The contact sheets are available online at the Gerald R. Ford Presidential Digital Library and contain ~290,000 photographs taken by the White House Photographic Office Photographs from 1974-77. The ~10,000 contact sheets are available online and are listed chronologically with an identifier for each roll of photographic film. No description of the film is provided on the contact sheet page. Instead, the descriptions are provided separately in the form of a chronological series of PDFs which contain tables outputted from Microsoft Access 2007 that contain the contact sheet metadata. The original database from which the tables were output are not available.

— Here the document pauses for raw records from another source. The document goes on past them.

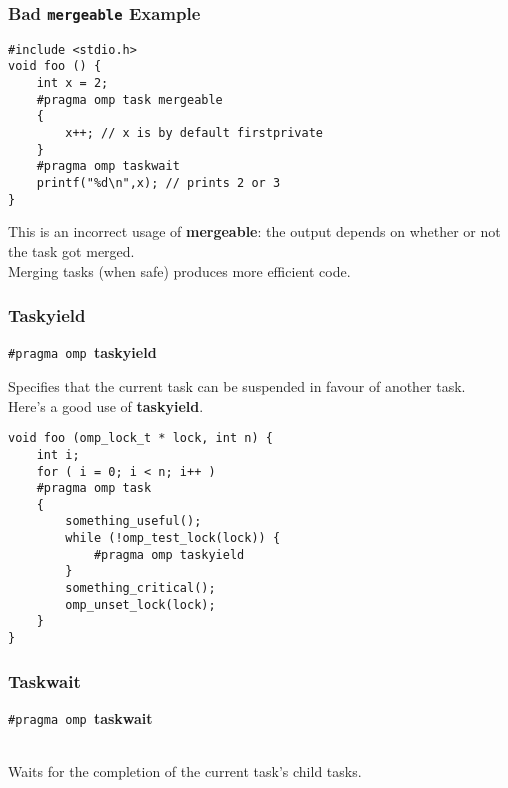 \begin{frame}[fragile]
  \frametitle{Bad {\tt mergeable} Example}

  
  \begin{lstlisting}
#include <stdio.h>
void foo () {
    int x = 2;
    #pragma omp task mergeable
    {
        x++; // x is by default firstprivate
    }
    #pragma omp taskwait
    printf("%d\n",x); // prints 2 or 3
}
  \end{lstlisting}
  
    This is an incorrect usage of {\bf mergeable}: the output depends
      on whether or not the task got merged.\\[1em]
    Merging tasks (when safe) produces more efficient code.

  
\end{frame}

\begin{frame}[fragile]
  \frametitle{Taskyield}

  
  \begin{center}
    {\tt \#pragma omp }{\bf taskyield}
  \end{center}

    Specifies that the current task can be suspended in favour of another task.\\[1em]

  Here's a good use of {\bf taskyield}.

  \begin{lstlisting}
void foo (omp_lock_t * lock, int n) {
    int i;
    for ( i = 0; i < n; i++ )
    #pragma omp task
    {
        something_useful();
        while (!omp_test_lock(lock)) {
            #pragma omp taskyield
        }
        something_critical();
        omp_unset_lock(lock);
    }
}
  \end{lstlisting}
  
\end{frame}

\begin{frame}[fragile]
  \frametitle{Taskwait}

  

  \begin{center}
    {\tt \#pragma omp }{\bf taskwait}
  \end{center}~\\[1em]

     Waits for the completion of the current task's child tasks.
  

\end{frame}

In order for files uploaded to the Wikimedia Commons to be found and used, they should include all relevant metadata such as description, author, date, etc. These PDFs contain tables which hold this data which should be associated with the relevant contact sheet. The solution is to download all the PDFs to create a database so that the relevant metadata can be made machine readable and used in the upload of the contact sheets.
PDF tables
The PDF tables appear in the following manner for this example file :
Page 1:
Page 2:
The tables can be output to xml in Adobe Acrobat 9 and be parsed and stitched together once in XML.
Initial Relation
The easiest way to reconstruct the relational database is to find the the unique key. Each contact sheet does have a unique identifier. An example contact sheet URL is:
http://www.fordlibrarymuseum.gov/library/whphotos/A0032_NLGRF.jpg
The format for the contact sheet url is:
http://www.fordlibrarymuseum.gov/library/whphotos/<identifier>_NLGRF.jpg
This identifier is present in the table and can be used to obtain the contact sheet.
Table Conversion
In order to use the tables in the PDFs, they need to be read. Reading in the PDF format is a challenge. To make the data more accessible, PDFs can be exported to different formats. In this case, the PDFs will be exported as HTML 3.2. HTML 4 w/ CSS introduces color markup which which needlessly grow the file. HTML3.2 supports tables, which is what we're after. XML 1.0 export is lossy, with many of the columns coming out empty.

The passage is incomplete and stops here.